The updated TEC Assessment did not find any high-quality articles in peer-reviewed journals that assessed the use of CAD as an adjunct to FFDM. The Assessment concluded it is not possible to judge the impact of CAD on single readings of digital mammograms at this time. While there is evidence that the use of CAD with SFM is equal to or better than a single reading of the SFM images, there is scant information on the performance of CAD with FFDM. Logically, it might seem that CAD should play the same role with FFDM as with SFM, but the differences between film and digital mammography—which show up in the greater accuracy of FFDM in certain populations—preclude extrapolating from the impact of CAD with SFM to CAD with FFDM. The large increase in the magnitude of the data collected by FFDM, the ability to fine-tune the digitally acquired images, and the elimination of the digitization step make FFDM sufficiently different from SFM that separate studies on the impact of CAD on FFDM are needed. Until those results become available, the benefits of CAD with FFDM remain a promising possibility. Therefore, the impact of CAD on cancer detection, treatment, and survival is unknown and the policy statement remains unchanged.
2007–2008 Update The policy was updated with a literature search using MEDLINE conducted in April 2008.
Digitized Film-Screen Mammography. Similar to earlier studies reported in the TEC Assessment, (1) Dean reported on results of a prospective study of CAD with SFM in 9520 consecutive mammograms that demonstrated improved detection of cancers in a screening and diagnostic situation. (5) The greatest impact was on detection of ductal carcinoma in situ. Morton reported on a prospective study of 21,349 screening mammograms obtained in 18,096 women interpreted first without and then with review of CAD images to determine the effect of CAD analysis. (6) On the basis of pre-CAD interpretations, the breast cancer detection rate per 1000 screening mammograms was 4.92 (105/21,349 mammograms), the recall rate was 9.84% (2101/21,349 mammograms), and the positive predictive value (PPV) for biopsy was 41.0% (105/256 biopsies). After CAD image review, 199 additional patients were recalled, 21 additional biopsies were performed, and 8 additional cancers were detected. The effect was a 7.62% (8/105) increase in the number of breast cancers detected, an increase in the recall rate to 10.77% (2300/21,349 mammograms), and a slight decrease in the PPV to 40.8%. The authors concluded that use of CAD improved the detection of breast cancer with an acceptable increase in the recall rate.

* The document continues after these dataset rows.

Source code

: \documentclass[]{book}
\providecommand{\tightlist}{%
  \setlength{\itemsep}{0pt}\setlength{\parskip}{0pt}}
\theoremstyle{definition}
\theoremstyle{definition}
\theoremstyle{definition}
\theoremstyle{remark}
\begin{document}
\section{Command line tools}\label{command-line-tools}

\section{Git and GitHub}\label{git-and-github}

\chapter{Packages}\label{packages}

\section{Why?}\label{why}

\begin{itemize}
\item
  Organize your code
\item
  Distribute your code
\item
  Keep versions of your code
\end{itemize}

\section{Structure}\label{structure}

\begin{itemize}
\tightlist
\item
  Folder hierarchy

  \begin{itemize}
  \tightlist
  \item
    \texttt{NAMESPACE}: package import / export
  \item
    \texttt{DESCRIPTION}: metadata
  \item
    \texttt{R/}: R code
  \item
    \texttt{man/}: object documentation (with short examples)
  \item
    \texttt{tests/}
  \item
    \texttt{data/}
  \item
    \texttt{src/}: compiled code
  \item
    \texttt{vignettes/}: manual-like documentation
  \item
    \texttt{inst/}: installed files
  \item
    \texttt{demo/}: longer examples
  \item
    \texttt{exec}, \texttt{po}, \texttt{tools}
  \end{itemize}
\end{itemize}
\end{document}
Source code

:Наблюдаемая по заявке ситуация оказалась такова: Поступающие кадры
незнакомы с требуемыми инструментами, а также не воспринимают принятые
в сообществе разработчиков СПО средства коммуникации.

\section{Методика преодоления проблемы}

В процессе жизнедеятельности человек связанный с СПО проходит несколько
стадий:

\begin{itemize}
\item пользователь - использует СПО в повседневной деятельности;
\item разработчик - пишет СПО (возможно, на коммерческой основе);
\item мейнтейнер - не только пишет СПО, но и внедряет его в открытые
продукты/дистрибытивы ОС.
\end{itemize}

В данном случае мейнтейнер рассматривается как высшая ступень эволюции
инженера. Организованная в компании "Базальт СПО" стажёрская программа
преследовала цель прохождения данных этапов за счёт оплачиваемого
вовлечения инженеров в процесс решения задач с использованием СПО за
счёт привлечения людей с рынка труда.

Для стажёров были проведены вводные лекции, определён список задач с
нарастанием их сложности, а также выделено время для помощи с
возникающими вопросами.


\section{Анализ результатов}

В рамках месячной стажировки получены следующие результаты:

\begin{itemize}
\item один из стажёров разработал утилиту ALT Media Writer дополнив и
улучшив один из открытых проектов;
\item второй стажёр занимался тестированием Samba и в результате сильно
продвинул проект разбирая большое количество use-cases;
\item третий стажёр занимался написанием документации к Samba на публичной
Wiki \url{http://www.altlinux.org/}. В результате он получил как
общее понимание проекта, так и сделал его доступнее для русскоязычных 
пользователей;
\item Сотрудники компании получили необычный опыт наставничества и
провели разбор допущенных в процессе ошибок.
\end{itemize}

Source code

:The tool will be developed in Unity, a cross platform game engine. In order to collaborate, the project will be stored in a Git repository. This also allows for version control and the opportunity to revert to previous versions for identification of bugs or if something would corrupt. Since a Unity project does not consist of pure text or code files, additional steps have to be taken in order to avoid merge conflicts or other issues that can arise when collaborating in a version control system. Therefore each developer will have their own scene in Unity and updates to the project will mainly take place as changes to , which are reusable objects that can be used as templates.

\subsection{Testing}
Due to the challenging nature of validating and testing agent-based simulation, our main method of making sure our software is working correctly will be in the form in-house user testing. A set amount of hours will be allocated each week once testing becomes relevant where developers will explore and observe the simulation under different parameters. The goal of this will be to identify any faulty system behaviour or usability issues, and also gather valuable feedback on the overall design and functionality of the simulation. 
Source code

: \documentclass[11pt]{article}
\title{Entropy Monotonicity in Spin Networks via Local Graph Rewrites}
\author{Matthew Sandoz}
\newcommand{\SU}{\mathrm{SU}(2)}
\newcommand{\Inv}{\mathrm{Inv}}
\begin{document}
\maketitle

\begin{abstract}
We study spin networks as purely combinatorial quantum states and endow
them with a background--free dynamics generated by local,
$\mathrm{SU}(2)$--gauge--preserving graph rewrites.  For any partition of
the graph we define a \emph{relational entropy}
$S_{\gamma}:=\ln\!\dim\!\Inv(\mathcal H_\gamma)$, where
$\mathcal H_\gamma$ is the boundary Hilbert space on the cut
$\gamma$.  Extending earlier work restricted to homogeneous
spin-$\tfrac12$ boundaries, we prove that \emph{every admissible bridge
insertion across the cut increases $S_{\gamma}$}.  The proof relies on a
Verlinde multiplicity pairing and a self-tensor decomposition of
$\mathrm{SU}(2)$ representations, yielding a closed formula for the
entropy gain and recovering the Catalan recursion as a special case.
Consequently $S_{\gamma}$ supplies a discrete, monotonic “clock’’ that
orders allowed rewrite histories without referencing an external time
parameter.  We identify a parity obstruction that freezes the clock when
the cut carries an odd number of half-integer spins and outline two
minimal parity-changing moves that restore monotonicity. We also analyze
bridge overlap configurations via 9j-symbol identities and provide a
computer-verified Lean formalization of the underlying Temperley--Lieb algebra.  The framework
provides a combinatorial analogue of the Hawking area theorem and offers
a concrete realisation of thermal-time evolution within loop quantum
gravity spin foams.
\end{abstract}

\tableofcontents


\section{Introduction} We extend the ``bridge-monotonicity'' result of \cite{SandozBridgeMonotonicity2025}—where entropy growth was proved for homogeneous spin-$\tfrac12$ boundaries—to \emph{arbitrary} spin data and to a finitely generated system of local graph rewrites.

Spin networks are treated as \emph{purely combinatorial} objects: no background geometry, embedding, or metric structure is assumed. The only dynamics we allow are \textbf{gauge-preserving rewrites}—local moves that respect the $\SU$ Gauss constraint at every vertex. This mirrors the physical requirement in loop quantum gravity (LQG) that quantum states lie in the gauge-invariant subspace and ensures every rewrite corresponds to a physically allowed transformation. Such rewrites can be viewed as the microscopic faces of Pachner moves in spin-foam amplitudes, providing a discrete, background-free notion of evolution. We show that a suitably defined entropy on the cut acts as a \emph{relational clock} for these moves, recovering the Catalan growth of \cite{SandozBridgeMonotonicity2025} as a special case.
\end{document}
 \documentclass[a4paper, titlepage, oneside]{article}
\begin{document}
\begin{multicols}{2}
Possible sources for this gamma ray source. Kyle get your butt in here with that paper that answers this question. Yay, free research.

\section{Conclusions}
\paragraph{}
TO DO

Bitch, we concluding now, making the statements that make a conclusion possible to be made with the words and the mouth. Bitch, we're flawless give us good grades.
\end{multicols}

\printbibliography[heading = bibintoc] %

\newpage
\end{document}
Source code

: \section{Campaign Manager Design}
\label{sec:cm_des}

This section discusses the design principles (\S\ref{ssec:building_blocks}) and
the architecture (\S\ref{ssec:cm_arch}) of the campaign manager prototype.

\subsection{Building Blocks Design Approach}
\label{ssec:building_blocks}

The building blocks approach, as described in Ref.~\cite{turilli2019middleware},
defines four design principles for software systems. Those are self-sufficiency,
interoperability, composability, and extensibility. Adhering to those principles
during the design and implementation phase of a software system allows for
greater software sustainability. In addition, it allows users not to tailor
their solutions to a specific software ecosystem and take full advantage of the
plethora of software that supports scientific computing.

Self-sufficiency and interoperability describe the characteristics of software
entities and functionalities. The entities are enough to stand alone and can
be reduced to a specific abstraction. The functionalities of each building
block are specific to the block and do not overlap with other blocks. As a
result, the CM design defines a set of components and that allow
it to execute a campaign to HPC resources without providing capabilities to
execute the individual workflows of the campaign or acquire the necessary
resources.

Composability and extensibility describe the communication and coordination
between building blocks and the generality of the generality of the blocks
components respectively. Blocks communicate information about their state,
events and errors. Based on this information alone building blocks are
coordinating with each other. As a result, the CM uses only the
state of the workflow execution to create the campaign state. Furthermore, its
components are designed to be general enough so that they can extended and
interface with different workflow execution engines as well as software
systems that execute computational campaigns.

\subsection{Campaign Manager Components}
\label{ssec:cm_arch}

In contrast, Fenton et al conducted a retrospective study at 43 facilities (429,345 mammograms) that included a pre/post comparison of CAD at 7 facilities (16%). (7) This study concluded that the use of CAD was associated with reduced accuracy of interpretation of screening mammograms and also noted that the increased rate of biopsy with CAD was not clearly associated with improved detection of invasive breast cancer. While these results are intriguing, questions have been raised about this study including the retrospective design, the pre/post analysis, limited time for radiologists to gain experience with CAD, and the high sensitivity of mammography reported in this study. This study also did not report details about how CAD was applied in the groups where it was used; that is, whether or not it was used after the radiologists’ interpretations as described in the studies by Freer, Dean, and Morton described here. While this 1 study could reflect the impact of CAD as it is disseminated into practice, this study is not sufficient to refute the findings of several prospective studies. Thus, for CAD with SFM, the policy statement is unchanged.
Full-field digital mammography (FFDM). None of the articles identified through the MEDLINE search provided data on use of CAD that adequately address the issues raised by the TEC Assessment. (2) Specifically, no large prospective studies were identified that report on the addition of CAD with FFDM in a typical population that would receive screening mammography. Brancato reported on a European study of 3425 women who were self-referred to a breast clinic. (8) In this study, addition of CAD (CAD-X Systems’ Second Look®) to FFDM increased the cancer detection rate from 107 to 112 cases (p=0.07) and increased the recall rate from 11.9% to 13.1%. However, for a study of screening mammography, this is a relatively small study. In addition, long-term follow-up was not conducted to assess overall accuracy.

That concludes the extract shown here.